Waterways Council, Inc. (WCI) recognized the efforts of the U.S. Army, specifically Assistant Secretary of the Army (Civil Works) Jo-Ellen Darcy, along with the U.S. Army Corps of Engineers, for their efforts to protect the American public and safeguard the U.S. economy by keeping the lock and dam system on our inland waterways open and operating safely. WCI said the decision to keep the waterways open continues the long-standing recognition that the waterways – and personnel who operate them – are essential.
WCI emphasized that the impacts to the public could be profound should the locks and dams close, especially on the following groups: those who use the waterways for recreational boating and fishing, hydropower, municipal water supply, and who benefit from national security purposes, as well as those who benefit from the commodities shipped on the river, including farmers and electrical utility customers as well as commercial towboat operators transporting the nation's bulk cargos.

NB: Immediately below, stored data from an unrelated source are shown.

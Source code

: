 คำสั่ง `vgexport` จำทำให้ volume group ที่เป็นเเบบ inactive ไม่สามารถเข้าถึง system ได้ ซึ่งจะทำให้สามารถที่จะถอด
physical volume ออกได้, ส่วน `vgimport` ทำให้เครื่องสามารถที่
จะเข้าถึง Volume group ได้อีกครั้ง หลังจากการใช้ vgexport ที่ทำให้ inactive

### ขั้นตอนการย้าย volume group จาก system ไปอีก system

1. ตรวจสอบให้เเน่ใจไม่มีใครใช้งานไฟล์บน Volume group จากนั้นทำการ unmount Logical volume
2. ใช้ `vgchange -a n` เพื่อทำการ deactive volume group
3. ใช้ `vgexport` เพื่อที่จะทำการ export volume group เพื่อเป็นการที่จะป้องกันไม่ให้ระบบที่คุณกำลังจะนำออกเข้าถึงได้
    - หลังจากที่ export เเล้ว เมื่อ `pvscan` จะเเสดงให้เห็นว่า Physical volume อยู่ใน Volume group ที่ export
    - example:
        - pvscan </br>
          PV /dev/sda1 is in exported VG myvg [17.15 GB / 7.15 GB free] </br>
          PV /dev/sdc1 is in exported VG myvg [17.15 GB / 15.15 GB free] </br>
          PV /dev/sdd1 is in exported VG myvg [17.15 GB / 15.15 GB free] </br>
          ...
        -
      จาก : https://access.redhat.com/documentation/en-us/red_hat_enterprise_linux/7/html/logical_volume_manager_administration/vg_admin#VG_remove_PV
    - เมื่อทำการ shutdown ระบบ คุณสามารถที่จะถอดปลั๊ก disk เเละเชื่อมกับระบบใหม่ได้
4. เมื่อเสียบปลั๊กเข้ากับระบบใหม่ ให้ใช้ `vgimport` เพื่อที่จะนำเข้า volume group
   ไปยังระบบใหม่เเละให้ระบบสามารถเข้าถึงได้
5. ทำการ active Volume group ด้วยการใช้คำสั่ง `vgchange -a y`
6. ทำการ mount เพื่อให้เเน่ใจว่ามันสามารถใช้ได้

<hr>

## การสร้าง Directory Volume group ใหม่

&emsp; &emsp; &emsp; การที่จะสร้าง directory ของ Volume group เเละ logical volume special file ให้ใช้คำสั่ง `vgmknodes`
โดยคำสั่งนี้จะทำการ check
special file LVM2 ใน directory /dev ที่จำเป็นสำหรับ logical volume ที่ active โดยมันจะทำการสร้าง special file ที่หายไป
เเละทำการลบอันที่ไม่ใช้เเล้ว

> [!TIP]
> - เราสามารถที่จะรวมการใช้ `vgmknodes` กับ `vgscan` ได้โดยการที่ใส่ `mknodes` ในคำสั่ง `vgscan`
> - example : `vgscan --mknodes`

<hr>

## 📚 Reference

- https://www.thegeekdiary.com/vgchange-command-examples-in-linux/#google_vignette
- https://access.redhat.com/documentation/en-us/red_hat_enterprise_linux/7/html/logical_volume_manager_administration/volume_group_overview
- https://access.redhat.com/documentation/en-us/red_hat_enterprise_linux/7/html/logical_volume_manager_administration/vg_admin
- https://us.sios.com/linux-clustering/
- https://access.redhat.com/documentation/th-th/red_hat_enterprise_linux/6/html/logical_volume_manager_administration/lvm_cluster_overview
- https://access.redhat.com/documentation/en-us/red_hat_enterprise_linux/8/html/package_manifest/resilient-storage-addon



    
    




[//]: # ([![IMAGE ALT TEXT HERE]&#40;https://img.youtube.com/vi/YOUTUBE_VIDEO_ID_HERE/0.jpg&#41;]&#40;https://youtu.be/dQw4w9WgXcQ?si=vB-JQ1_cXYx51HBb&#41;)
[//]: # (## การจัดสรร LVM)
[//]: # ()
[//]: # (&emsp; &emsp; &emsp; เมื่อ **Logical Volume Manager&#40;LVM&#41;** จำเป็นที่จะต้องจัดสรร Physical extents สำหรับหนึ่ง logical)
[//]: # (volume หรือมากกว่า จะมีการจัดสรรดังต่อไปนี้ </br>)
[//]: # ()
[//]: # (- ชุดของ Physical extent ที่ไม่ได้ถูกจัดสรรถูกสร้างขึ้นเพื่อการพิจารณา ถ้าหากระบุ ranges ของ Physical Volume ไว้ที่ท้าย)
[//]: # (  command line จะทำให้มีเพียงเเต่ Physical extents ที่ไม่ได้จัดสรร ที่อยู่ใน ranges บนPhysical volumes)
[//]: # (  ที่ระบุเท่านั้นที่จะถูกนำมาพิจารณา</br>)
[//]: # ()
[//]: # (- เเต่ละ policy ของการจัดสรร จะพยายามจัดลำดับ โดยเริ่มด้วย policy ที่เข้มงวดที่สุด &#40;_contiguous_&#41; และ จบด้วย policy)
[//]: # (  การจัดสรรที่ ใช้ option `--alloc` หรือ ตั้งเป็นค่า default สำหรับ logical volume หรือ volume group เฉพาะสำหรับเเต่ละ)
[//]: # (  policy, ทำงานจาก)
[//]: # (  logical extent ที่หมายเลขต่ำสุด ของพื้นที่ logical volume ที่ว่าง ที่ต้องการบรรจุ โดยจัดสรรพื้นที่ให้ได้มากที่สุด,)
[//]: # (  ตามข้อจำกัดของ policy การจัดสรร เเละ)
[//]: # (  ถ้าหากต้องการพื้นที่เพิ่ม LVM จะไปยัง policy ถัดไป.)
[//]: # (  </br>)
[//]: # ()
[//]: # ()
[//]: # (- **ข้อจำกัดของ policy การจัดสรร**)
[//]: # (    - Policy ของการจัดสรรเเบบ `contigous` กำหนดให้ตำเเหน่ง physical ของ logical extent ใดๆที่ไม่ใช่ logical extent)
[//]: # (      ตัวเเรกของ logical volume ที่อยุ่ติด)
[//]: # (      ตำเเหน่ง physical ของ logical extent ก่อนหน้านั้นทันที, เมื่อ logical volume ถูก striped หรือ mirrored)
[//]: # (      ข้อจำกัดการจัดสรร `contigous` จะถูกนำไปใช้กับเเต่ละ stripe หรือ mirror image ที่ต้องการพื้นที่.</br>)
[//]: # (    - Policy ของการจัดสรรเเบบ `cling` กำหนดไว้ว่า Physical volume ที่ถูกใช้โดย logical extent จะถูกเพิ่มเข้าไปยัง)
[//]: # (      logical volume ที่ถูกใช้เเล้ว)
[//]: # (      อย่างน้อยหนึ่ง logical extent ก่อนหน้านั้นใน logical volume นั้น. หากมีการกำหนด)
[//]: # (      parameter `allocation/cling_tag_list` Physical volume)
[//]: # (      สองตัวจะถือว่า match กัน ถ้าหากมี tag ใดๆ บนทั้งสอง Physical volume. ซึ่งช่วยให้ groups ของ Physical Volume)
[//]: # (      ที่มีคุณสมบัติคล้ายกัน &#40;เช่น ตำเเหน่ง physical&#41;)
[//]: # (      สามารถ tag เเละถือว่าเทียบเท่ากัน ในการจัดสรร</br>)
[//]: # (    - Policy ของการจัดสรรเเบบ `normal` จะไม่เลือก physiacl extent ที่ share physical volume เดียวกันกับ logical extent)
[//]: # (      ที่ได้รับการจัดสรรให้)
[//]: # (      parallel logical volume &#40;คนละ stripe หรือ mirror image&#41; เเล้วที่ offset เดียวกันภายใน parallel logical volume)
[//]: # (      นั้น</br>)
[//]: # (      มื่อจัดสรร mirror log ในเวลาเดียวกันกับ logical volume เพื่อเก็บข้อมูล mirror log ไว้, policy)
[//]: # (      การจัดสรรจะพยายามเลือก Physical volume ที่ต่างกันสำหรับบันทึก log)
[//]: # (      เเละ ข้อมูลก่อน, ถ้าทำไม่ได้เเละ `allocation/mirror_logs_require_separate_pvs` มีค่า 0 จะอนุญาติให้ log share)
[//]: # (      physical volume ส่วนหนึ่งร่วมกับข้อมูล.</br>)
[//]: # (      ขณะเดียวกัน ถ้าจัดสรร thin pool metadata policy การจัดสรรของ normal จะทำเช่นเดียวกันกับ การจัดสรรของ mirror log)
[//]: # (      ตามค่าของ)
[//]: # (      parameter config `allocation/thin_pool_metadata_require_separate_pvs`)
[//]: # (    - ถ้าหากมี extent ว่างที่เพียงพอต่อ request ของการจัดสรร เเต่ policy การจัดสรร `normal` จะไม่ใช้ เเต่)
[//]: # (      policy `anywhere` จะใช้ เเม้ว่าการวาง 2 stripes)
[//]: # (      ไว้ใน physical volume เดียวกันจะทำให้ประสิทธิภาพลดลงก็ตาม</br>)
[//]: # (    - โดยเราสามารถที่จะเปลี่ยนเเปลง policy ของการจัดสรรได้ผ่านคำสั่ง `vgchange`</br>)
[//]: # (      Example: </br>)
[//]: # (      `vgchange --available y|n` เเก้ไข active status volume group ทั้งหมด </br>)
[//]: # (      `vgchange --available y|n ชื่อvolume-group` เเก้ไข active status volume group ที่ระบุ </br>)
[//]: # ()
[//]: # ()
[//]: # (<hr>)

Just as last year when the middle Mississippi River nearly closed to shippers, the economic impacts to the nation could be catastrophic if our ports and waterways are no longer operating and unable to transport agricultural and other essential goods to market during this critical harvest period.
Public safety remains the priority, WCI said, adding that it recognizes the Army's and Corps' role in protecting Americans and ensuring that the U.S.’s essential waterways transportation system remains fully operational.